In the data that follows, how many lines include the string "request"? Answer with the number alone.

..............................

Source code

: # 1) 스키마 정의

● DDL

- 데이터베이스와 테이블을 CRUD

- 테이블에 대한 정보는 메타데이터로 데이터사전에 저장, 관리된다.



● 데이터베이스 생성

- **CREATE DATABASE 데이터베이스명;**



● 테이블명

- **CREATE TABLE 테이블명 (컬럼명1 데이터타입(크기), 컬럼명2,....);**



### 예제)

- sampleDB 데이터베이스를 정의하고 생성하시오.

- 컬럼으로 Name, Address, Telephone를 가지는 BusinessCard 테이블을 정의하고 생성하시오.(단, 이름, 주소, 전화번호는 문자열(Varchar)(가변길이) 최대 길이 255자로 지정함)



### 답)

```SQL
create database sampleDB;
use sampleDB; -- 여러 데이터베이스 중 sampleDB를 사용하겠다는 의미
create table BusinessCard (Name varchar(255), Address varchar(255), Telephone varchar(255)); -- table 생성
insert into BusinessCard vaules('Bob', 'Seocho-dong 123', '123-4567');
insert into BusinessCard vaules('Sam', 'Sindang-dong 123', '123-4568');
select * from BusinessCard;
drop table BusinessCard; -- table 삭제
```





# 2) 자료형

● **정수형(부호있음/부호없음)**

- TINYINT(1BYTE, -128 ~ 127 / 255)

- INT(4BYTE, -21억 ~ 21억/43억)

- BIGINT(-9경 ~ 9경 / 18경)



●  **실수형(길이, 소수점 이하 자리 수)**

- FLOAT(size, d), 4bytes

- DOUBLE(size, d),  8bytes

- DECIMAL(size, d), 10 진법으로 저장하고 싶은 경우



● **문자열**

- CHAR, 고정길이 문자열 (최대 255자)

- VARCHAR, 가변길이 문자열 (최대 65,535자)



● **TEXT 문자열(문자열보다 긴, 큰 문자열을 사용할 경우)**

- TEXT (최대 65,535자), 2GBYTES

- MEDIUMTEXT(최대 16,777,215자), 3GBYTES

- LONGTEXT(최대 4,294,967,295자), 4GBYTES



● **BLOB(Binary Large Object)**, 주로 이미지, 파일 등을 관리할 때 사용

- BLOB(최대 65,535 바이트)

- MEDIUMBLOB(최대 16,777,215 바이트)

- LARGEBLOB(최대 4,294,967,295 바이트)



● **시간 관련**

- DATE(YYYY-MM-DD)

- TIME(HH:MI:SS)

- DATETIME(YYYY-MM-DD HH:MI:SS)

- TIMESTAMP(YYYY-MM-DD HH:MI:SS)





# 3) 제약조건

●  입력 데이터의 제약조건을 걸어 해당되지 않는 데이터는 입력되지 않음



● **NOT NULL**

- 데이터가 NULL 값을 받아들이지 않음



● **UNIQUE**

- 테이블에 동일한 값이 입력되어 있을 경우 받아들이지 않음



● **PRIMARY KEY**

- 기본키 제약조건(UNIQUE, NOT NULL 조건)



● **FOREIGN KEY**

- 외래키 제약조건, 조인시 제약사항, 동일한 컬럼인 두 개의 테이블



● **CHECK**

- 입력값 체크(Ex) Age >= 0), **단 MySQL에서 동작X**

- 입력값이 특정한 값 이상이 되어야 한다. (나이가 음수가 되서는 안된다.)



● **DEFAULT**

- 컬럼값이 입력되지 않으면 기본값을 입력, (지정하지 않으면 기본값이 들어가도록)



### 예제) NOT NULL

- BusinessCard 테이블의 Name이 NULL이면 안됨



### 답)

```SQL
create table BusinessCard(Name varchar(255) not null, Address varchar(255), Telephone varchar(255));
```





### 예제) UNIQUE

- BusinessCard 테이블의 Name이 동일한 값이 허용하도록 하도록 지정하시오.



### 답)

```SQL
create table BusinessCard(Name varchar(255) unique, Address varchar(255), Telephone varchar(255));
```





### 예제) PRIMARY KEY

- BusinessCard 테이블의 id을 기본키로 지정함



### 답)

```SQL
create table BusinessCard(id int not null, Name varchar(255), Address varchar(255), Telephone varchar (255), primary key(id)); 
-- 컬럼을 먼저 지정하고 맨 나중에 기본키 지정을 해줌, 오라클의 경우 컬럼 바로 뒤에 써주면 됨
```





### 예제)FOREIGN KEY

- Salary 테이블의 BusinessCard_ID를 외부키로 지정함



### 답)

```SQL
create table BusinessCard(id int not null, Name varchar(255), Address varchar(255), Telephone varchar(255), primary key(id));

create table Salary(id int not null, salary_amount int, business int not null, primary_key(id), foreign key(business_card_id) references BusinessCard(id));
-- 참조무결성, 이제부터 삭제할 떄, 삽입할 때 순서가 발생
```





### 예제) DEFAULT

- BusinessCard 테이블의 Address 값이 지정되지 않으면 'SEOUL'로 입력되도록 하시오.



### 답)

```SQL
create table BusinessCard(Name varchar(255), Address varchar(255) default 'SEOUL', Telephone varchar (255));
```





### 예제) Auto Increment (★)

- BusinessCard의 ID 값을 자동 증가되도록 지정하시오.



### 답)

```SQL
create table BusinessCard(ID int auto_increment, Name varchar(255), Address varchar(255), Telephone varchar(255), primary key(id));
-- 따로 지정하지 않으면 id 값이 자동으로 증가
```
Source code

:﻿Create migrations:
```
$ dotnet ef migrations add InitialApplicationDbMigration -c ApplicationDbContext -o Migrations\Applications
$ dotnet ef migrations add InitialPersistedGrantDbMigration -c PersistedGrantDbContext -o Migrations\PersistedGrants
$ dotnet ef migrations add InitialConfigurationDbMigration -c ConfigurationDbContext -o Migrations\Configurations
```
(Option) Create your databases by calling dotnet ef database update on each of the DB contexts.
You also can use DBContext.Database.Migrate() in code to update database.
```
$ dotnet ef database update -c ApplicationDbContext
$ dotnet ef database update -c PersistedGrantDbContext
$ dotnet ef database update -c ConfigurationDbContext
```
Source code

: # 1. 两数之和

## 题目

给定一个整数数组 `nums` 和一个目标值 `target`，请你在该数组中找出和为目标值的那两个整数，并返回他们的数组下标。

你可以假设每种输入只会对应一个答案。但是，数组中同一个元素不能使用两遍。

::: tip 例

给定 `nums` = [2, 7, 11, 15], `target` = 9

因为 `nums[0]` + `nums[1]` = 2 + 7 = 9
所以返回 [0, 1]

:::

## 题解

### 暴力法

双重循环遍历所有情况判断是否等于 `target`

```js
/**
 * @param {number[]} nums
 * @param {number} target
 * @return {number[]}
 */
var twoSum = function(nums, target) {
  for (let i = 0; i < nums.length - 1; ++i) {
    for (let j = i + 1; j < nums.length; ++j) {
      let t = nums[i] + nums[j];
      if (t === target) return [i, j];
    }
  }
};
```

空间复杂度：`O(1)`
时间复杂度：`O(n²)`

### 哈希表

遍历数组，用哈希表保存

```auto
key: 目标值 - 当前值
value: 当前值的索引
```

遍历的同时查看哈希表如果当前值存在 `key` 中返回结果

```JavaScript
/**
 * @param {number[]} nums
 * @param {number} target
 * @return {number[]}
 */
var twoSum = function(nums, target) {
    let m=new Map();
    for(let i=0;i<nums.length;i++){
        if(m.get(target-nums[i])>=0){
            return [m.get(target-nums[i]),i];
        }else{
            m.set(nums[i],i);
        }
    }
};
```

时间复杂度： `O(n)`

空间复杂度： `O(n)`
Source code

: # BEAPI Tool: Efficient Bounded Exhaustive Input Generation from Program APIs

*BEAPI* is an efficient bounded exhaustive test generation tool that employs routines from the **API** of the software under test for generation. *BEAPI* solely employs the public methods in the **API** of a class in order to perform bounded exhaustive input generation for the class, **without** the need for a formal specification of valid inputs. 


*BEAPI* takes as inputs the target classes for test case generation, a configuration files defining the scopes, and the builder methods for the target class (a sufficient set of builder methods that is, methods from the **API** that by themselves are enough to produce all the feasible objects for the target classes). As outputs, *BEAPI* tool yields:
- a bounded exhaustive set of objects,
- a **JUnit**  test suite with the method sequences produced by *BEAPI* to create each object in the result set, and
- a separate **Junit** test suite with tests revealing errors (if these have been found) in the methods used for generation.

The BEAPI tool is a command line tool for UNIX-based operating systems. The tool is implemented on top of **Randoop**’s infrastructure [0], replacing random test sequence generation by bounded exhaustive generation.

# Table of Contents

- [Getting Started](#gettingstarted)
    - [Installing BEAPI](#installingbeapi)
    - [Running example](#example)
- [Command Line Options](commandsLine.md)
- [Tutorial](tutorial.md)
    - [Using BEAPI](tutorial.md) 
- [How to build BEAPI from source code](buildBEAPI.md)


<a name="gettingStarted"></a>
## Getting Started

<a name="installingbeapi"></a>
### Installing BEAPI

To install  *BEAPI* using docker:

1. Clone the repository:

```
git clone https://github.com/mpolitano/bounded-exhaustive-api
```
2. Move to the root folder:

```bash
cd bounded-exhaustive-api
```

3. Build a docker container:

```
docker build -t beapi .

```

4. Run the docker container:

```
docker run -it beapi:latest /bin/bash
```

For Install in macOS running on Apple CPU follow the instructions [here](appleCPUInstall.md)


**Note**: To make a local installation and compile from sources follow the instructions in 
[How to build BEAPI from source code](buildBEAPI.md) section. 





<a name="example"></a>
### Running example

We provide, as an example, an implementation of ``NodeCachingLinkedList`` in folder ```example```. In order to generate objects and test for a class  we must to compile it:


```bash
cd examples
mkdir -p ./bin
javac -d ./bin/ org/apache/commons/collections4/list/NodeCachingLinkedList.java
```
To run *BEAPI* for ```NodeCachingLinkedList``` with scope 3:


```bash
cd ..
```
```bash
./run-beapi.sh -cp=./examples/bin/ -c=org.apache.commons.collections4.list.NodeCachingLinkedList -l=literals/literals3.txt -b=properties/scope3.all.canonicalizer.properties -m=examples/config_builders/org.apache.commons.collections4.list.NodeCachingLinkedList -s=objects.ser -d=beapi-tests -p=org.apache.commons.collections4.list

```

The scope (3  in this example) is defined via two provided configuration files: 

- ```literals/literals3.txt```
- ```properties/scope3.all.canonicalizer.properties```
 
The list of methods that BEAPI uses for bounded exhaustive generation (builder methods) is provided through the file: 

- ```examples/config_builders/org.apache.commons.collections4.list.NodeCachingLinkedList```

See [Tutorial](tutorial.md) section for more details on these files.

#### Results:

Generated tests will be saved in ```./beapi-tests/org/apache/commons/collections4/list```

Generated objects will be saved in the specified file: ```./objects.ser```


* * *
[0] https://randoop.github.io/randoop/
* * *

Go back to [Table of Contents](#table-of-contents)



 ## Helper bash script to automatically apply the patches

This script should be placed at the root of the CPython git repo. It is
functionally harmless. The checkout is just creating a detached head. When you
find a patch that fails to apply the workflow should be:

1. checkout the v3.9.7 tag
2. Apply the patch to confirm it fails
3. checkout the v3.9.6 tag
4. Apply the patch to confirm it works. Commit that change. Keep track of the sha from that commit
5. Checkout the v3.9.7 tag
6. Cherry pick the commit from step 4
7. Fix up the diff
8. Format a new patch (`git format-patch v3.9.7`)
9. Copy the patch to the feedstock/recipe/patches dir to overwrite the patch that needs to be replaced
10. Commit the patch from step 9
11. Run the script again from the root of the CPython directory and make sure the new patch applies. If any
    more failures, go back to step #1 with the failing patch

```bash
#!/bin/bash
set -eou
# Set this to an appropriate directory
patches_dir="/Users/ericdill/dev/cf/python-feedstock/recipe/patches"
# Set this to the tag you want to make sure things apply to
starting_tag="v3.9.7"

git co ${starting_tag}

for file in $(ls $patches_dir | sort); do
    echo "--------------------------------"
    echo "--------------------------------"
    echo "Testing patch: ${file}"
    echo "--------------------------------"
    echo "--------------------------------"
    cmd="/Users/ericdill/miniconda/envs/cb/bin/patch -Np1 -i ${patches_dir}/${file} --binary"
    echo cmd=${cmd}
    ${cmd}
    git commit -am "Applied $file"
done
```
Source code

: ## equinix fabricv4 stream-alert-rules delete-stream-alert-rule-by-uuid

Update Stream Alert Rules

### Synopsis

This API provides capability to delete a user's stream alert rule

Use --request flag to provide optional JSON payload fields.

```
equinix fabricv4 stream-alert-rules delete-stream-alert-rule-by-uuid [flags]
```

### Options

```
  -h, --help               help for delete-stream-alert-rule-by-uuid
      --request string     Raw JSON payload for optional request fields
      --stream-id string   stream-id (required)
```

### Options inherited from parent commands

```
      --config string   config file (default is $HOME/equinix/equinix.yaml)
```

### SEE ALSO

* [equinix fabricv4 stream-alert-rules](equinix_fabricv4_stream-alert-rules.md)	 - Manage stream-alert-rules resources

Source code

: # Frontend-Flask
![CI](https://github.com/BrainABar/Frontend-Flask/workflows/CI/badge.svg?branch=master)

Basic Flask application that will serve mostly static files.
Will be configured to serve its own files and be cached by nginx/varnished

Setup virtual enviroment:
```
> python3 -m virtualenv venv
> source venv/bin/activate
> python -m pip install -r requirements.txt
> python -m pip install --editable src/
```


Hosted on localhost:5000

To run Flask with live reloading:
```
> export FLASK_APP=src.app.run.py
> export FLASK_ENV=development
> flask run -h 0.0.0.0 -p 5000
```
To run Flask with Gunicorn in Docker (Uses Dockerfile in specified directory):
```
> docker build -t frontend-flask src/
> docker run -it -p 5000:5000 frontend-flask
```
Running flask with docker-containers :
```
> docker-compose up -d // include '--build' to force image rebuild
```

..............................

• _Written solution_
2